• _DIRECTIONS_: Pull out every line below holding the word "lắng".

• _RECORDS SHOWN_:
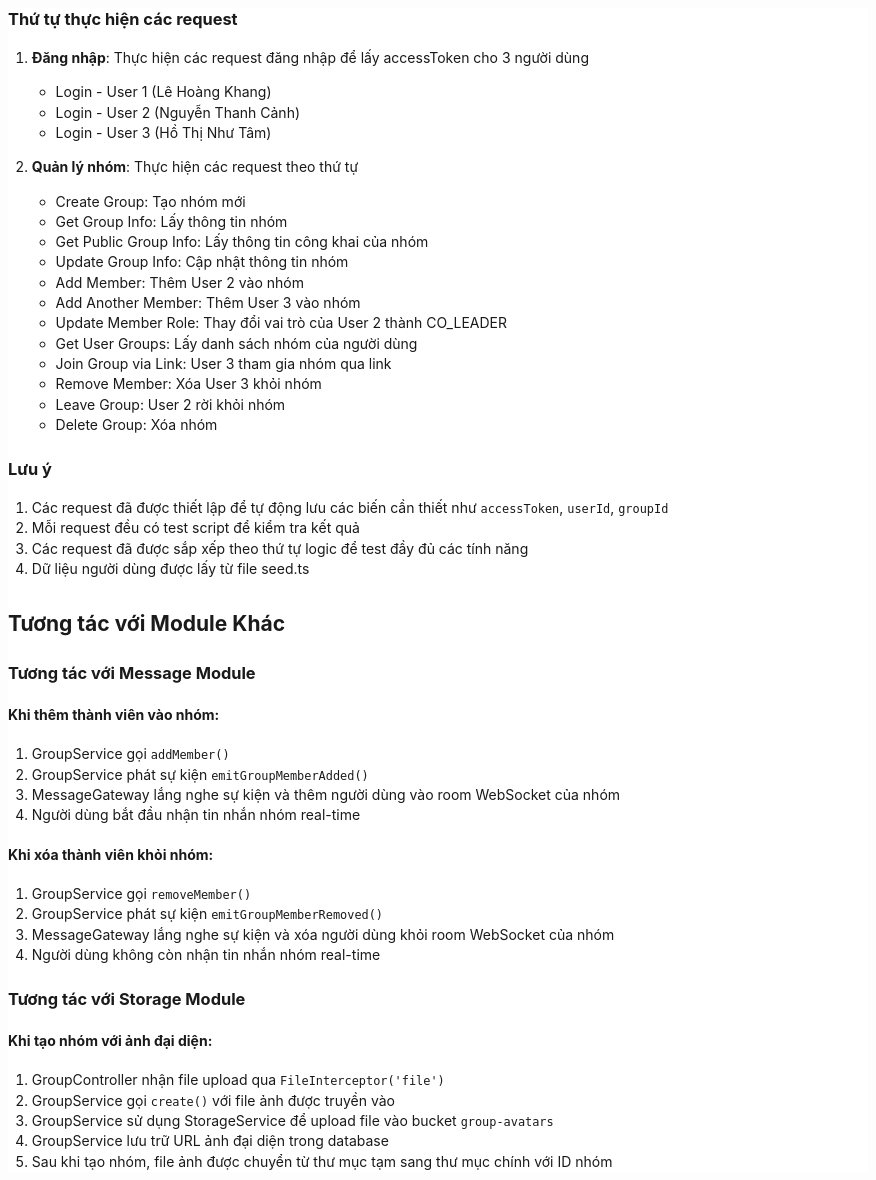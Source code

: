### Thứ tự thực hiện các request

1. **Đăng nhập**: Thực hiện các request đăng nhập để lấy accessToken cho 3 người dùng
   - Login - User 1 (Lê Hoàng Khang)
   - Login - User 2 (Nguyễn Thanh Cảnh)
   - Login - User 3 (Hồ Thị Như Tâm)

2. **Quản lý nhóm**: Thực hiện các request theo thứ tự
   - Create Group: Tạo nhóm mới
   - Get Group Info: Lấy thông tin nhóm
   - Get Public Group Info: Lấy thông tin công khai của nhóm
   - Update Group Info: Cập nhật thông tin nhóm
   - Add Member: Thêm User 2 vào nhóm
   - Add Another Member: Thêm User 3 vào nhóm
   - Update Member Role: Thay đổi vai trò của User 2 thành CO_LEADER
   - Get User Groups: Lấy danh sách nhóm của người dùng
   - Join Group via Link: User 3 tham gia nhóm qua link
   - Remove Member: Xóa User 3 khỏi nhóm
   - Leave Group: User 2 rời khỏi nhóm
   - Delete Group: Xóa nhóm

### Lưu ý

1. Các request đã được thiết lập để tự động lưu các biến cần thiết như `accessToken`, `userId`, `groupId`
2. Mỗi request đều có test script để kiểm tra kết quả
3. Các request đã được sắp xếp theo thứ tự logic để test đầy đủ các tính năng
4. Dữ liệu người dùng được lấy từ file seed.ts

## Tương tác với Module Khác

### Tương tác với Message Module

#### Khi thêm thành viên vào nhóm:
1. GroupService gọi `addMember()`
2. GroupService phát sự kiện `emitGroupMemberAdded()`
3. MessageGateway lắng nghe sự kiện và thêm người dùng vào room WebSocket của nhóm
4. Người dùng bắt đầu nhận tin nhắn nhóm real-time

#### Khi xóa thành viên khỏi nhóm:
1. GroupService gọi `removeMember()`
2. GroupService phát sự kiện `emitGroupMemberRemoved()`
3. MessageGateway lắng nghe sự kiện và xóa người dùng khỏi room WebSocket của nhóm
4. Người dùng không còn nhận tin nhắn nhóm real-time

### Tương tác với Storage Module

#### Khi tạo nhóm với ảnh đại diện:
1. GroupController nhận file upload qua `FileInterceptor('file')`
2. GroupService gọi `create()` với file ảnh được truyền vào
3. GroupService sử dụng StorageService để upload file vào bucket `group-avatars`
4. GroupService lưu trữ URL ảnh đại diện trong database
5. Sau khi tạo nhóm, file ảnh được chuyển từ thư mục tạm sang thư mục chính với ID nhóm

• _RESPONSE TO THIS EXERCISE_:
3. MessageGateway lắng nghe sự kiện và thêm người dùng vào room WebSocket của nhóm
3. MessageGateway lắng nghe sự kiện và xóa người dùng khỏi room WebSocket của nhóm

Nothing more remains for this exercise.